[Task details]: From the entries that follow, pick out all lines holding "httpd".
-- Opening Marker --
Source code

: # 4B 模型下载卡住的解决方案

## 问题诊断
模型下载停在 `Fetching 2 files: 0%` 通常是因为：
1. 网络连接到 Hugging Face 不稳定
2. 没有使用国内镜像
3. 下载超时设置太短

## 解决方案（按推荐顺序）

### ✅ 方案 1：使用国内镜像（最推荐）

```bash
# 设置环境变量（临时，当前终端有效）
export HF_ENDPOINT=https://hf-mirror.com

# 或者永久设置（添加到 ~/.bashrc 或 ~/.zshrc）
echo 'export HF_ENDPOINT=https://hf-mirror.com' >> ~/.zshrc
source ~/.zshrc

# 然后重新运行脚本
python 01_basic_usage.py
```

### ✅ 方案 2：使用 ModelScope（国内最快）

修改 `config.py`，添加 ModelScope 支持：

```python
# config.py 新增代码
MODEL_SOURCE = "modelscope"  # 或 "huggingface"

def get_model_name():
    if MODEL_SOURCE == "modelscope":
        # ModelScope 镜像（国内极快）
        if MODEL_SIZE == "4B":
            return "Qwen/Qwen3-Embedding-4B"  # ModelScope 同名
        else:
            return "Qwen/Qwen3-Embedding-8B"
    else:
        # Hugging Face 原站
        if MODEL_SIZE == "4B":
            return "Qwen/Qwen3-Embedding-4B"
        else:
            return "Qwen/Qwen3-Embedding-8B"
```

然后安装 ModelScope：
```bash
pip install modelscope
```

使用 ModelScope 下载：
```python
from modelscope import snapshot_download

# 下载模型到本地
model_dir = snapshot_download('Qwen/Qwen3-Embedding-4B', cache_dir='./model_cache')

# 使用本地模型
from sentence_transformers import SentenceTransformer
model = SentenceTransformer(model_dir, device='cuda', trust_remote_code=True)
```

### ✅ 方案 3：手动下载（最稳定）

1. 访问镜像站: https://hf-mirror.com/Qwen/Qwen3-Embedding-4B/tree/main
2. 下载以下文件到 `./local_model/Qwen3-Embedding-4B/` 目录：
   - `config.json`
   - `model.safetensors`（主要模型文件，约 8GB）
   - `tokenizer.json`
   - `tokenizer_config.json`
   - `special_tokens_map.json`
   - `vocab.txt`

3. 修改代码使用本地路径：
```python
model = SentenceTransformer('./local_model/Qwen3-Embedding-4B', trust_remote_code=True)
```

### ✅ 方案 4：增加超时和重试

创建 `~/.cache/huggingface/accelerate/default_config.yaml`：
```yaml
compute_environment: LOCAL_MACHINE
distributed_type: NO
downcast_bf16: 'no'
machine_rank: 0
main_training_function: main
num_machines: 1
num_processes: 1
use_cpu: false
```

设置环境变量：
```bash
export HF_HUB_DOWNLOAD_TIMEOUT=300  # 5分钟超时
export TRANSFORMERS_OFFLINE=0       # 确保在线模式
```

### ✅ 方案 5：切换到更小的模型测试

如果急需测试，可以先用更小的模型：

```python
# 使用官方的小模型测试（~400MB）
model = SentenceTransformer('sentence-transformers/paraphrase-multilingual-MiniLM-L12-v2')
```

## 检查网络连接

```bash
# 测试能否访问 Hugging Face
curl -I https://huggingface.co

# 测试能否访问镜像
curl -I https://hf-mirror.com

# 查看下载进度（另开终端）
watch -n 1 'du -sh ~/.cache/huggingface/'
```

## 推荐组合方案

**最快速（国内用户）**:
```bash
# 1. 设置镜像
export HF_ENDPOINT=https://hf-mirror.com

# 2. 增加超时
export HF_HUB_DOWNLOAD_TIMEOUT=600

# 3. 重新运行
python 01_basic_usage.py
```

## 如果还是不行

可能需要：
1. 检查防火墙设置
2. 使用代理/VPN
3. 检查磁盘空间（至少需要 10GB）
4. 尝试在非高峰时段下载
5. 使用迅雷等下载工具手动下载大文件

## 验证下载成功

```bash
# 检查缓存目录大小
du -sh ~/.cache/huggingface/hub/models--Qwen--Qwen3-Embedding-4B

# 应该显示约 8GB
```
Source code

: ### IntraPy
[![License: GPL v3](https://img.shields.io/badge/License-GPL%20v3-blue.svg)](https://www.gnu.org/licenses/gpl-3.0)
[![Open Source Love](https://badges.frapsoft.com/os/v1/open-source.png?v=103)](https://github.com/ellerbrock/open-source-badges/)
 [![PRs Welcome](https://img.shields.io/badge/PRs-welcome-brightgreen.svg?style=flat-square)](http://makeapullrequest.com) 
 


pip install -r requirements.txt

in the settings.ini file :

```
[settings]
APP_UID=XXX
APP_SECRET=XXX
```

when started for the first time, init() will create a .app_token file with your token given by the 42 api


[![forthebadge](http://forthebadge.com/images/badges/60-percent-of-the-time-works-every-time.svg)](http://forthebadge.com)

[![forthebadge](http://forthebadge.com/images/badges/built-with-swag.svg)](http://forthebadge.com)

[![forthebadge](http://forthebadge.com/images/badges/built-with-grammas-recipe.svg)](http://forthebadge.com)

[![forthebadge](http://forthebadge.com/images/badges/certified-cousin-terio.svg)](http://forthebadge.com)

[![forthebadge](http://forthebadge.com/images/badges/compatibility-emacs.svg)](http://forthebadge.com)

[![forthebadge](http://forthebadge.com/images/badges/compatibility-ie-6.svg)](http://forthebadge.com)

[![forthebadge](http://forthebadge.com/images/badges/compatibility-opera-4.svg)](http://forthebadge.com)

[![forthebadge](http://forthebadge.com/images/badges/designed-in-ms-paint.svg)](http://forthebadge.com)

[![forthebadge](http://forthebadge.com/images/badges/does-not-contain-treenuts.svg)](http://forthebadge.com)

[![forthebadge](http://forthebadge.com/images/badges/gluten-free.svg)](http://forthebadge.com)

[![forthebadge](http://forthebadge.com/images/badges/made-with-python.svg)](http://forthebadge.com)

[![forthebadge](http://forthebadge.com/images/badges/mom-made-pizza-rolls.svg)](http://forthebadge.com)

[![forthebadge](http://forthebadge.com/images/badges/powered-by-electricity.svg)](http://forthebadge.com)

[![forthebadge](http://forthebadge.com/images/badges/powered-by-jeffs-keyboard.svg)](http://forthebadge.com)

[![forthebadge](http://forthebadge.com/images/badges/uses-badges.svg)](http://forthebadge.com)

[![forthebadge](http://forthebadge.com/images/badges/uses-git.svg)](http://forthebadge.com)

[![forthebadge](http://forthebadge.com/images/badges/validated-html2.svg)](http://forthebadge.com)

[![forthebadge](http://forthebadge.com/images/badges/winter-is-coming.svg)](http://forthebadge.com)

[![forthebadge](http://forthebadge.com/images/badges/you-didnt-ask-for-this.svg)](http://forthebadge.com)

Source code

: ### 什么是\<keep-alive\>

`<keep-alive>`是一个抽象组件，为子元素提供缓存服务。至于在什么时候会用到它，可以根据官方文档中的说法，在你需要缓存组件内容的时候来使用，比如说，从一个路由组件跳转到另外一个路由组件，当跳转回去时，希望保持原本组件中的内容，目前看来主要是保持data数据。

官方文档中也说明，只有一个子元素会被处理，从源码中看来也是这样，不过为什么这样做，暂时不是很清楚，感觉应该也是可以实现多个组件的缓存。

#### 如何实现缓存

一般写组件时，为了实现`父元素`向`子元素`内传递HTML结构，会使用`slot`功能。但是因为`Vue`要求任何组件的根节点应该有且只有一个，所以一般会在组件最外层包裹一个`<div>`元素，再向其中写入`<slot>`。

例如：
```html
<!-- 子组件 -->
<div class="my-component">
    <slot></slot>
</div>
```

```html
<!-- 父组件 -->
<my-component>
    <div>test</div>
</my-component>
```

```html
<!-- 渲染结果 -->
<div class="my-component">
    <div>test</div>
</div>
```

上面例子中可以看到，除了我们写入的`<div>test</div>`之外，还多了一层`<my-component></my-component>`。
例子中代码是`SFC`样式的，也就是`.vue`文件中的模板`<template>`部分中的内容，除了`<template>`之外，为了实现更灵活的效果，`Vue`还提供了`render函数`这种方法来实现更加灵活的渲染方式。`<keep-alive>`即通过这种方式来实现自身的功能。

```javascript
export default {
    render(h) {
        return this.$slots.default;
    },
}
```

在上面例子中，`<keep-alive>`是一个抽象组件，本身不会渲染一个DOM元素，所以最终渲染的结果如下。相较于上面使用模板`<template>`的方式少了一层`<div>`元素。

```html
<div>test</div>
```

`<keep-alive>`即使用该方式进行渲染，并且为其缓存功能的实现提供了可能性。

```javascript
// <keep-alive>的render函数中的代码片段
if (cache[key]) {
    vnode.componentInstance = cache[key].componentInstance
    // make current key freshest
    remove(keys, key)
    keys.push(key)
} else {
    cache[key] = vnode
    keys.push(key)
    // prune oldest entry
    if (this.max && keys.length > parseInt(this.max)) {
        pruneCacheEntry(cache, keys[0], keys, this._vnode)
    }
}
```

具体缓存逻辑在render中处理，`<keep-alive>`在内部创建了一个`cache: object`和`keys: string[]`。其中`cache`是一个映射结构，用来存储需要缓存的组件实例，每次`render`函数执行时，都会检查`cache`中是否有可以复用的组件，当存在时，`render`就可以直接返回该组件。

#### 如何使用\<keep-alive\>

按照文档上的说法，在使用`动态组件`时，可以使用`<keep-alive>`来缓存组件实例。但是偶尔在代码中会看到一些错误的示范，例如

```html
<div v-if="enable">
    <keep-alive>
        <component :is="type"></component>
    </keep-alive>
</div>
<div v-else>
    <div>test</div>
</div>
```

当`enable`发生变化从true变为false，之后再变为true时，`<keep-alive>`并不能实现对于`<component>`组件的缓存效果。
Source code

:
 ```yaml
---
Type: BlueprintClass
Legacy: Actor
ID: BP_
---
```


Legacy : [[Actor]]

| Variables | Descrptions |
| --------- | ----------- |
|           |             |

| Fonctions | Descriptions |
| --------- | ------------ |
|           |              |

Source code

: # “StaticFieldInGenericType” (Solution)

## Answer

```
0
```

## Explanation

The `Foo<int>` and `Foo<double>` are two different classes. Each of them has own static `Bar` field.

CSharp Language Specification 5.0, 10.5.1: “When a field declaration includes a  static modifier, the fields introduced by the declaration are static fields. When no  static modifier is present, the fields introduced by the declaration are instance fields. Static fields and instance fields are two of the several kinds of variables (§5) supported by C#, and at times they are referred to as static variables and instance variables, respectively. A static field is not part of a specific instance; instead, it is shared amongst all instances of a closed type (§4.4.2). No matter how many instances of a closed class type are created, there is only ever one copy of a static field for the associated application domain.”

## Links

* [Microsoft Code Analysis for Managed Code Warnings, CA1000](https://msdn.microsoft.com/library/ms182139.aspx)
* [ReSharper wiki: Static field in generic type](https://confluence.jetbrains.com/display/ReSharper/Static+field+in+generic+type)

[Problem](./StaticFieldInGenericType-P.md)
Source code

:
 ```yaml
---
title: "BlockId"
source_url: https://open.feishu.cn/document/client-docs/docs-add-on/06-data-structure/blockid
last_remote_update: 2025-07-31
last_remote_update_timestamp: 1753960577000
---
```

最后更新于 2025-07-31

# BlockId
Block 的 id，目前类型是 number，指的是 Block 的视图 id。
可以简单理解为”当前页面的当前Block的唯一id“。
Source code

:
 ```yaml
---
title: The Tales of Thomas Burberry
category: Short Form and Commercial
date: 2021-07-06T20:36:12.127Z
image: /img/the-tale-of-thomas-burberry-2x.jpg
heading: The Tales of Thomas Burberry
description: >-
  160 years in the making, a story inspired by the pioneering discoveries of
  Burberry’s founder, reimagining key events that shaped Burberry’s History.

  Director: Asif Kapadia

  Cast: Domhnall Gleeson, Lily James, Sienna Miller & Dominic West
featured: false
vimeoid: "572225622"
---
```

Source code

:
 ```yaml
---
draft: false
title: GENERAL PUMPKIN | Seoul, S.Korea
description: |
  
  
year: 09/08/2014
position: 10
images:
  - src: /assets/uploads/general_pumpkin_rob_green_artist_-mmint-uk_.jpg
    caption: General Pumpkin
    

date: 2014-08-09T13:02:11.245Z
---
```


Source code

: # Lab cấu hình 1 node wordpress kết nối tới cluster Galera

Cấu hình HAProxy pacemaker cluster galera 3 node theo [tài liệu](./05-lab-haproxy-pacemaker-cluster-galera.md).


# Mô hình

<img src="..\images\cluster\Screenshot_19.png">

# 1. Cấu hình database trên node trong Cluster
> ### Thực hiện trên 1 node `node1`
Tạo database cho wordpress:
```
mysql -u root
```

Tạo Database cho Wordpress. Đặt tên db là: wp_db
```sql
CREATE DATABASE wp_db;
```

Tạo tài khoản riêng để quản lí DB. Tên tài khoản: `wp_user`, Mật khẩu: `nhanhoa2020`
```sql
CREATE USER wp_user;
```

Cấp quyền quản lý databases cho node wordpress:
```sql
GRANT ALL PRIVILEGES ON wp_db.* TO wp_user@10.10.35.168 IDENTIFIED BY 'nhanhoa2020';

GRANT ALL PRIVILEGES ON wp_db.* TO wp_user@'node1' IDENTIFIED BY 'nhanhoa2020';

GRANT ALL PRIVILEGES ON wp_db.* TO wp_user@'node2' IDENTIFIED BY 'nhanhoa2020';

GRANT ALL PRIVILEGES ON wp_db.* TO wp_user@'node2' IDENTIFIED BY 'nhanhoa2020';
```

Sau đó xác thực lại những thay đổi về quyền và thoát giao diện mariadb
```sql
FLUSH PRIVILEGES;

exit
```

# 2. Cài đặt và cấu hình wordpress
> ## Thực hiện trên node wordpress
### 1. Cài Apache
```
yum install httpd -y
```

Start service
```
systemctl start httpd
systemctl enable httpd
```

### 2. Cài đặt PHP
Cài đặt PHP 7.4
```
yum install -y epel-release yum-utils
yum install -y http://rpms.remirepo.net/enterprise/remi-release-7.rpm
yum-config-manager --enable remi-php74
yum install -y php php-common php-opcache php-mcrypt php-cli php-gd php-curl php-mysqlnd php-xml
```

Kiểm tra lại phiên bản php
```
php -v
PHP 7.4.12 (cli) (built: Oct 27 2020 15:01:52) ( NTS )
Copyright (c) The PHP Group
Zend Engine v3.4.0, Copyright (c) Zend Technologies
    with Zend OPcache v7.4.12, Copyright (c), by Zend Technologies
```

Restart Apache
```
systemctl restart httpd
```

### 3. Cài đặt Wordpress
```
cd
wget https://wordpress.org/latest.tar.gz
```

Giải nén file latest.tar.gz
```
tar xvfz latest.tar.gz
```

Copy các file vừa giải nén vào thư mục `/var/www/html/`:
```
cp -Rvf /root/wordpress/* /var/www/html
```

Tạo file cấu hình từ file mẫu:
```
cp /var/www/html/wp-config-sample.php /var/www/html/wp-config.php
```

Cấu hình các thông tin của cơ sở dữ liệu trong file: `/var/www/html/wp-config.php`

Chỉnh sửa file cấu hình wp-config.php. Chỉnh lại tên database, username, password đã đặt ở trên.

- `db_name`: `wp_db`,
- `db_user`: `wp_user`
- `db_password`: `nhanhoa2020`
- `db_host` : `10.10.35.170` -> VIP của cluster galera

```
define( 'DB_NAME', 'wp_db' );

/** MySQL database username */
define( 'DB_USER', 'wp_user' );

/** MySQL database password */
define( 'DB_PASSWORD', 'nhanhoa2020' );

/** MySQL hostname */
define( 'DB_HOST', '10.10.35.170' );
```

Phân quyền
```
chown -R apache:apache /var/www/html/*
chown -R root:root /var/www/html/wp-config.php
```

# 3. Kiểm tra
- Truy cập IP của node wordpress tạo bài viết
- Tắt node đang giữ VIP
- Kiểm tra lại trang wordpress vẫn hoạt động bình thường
-- Closing Marker --
[Exercise solution]:
yum install httpd -y
systemctl start httpd
systemctl enable httpd
systemctl restart httpd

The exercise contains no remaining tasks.